== WHAT YOU NEED TO DO ==
I need each line of the entries below that includes the string "select".

(Pictures paired with source code)
::::::::::

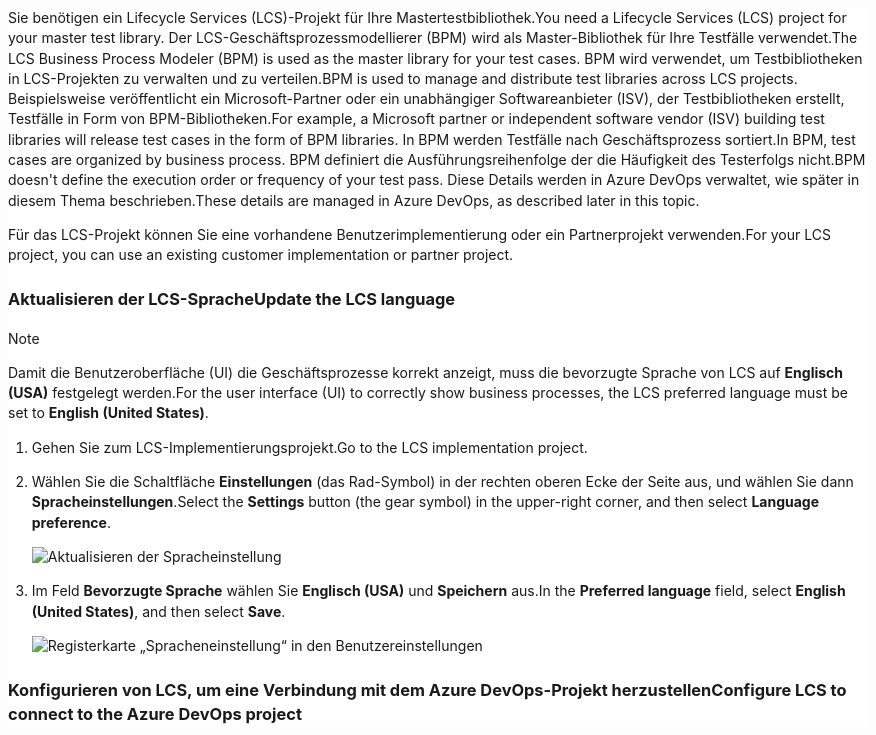 <span data-ttu-id="2a810-166">Sie benötigen ein Lifecycle Services (LCS)-Projekt für Ihre Mastertestbibliothek.</span><span class="sxs-lookup"><span data-stu-id="2a810-166">You need a Lifecycle Services (LCS) project for your master test library.</span></span> <span data-ttu-id="2a810-167">Der LCS-Geschäftsprozessmodellierer (BPM) wird als Master-Bibliothek für Ihre Testfälle verwendet.</span><span class="sxs-lookup"><span data-stu-id="2a810-167">The LCS Business Process Modeler (BPM) is used as the master library for your test cases.</span></span> <span data-ttu-id="2a810-168">BPM wird verwendet, um Testbibliotheken in LCS-Projekten zu verwalten und zu verteilen.</span><span class="sxs-lookup"><span data-stu-id="2a810-168">BPM is used to manage and distribute test libraries across LCS projects.</span></span> <span data-ttu-id="2a810-169">Beispielsweise veröffentlicht ein Microsoft-Partner oder ein unabhängiger Softwareanbieter (ISV), der Testbibliotheken erstellt, Testfälle in Form von BPM-Bibliotheken.</span><span class="sxs-lookup"><span data-stu-id="2a810-169">For example, a Microsoft partner or independent software vendor (ISV) building test libraries will release test cases in the form of BPM libraries.</span></span> <span data-ttu-id="2a810-170">In BPM werden Testfälle nach Geschäftsprozess sortiert.</span><span class="sxs-lookup"><span data-stu-id="2a810-170">In BPM, test cases are organized by business process.</span></span> <span data-ttu-id="2a810-171">BPM definiert die Ausführungsreihenfolge der die Häufigkeit des Testerfolgs nicht.</span><span class="sxs-lookup"><span data-stu-id="2a810-171">BPM doesn't define the execution order or frequency of your test pass.</span></span> <span data-ttu-id="2a810-172">Diese Details werden in Azure DevOps verwaltet, wie später in diesem Thema beschrieben.</span><span class="sxs-lookup"><span data-stu-id="2a810-172">These details are managed in Azure DevOps, as described later in this topic.</span></span>  

<span data-ttu-id="2a810-173">Für das LCS-Projekt können Sie eine vorhandene Benutzerimplementierung oder ein Partnerprojekt verwenden.</span><span class="sxs-lookup"><span data-stu-id="2a810-173">For your LCS project, you can use an existing customer implementation or partner project.</span></span>

### <a name="update-the-lcs-language"></a><span data-ttu-id="2a810-174">Aktualisieren der LCS-Sprache</span><span class="sxs-lookup"><span data-stu-id="2a810-174">Update the LCS language</span></span>

> [!NOTE]
> <span data-ttu-id="2a810-175">Damit die Benutzeroberfläche (UI) die Geschäftsprozesse korrekt anzeigt, muss die bevorzugte Sprache von LCS auf **Englisch (USA)** festgelegt werden.</span><span class="sxs-lookup"><span data-stu-id="2a810-175">For the user interface (UI) to correctly show business processes, the LCS preferred language must be set to **English (United States)**.</span></span>

1. <span data-ttu-id="2a810-176">Gehen Sie zum LCS-Implementierungsprojekt.</span><span class="sxs-lookup"><span data-stu-id="2a810-176">Go to the LCS implementation project.</span></span>
2. <span data-ttu-id="2a810-177">Wählen Sie die Schaltfläche **Einstellungen** (das Rad-Symbol) in der rechten oberen Ecke der Seite aus, und wählen Sie dann **Spracheinstellungen**.</span><span class="sxs-lookup"><span data-stu-id="2a810-177">Select the **Settings** button (the gear symbol) in the upper-right corner, and then select **Language preference**.</span></span>

    ![Aktualisieren der Spracheinstellung](./media/setup_rsa_tool_09.png)

3. <span data-ttu-id="2a810-179">Im Feld **Bevorzugte Sprache** wählen Sie **Englisch (USA)** und **Speichern** aus.</span><span class="sxs-lookup"><span data-stu-id="2a810-179">In the **Preferred language** field, select **English (United States)**, and then select **Save**.</span></span>

    ![Registerkarte „Spracheneinstellung“ in den Benutzereinstellungen](./media/setup_rsa_tool_10.png)

### <a name="configure-lcs-to-connect-to-the-azure-devops-project"></a><span data-ttu-id="2a810-181">Konfigurieren von LCS, um eine Verbindung mit dem Azure DevOps-Projekt herzustellen</span><span class="sxs-lookup"><span data-stu-id="2a810-181">Configure LCS to connect to the Azure DevOps project</span></span>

::::::::::

== SOLUTION TO THE EXERCISE ==
2. <span data-ttu-id="2a810-177">Wählen Sie die Schaltfläche **Einstellungen** (das Rad-Symbol) in der rechten oberen Ecke der Seite aus, und wählen Sie dann **Spracheinstellungen**.</span><span class="sxs-lookup"><span data-stu-id="2a810-177">Select the **Settings** button (the gear symbol) in the upper-right corner, and then select **Language preference**.</span></span>
3. <span data-ttu-id="2a810-179">Im Feld **Bevorzugte Sprache** wählen Sie **Englisch (USA)** und **Speichern** aus.</span><span class="sxs-lookup"><span data-stu-id="2a810-179">In the **Preferred language** field, select **English (United States)**, and then select **Save**.</span></span>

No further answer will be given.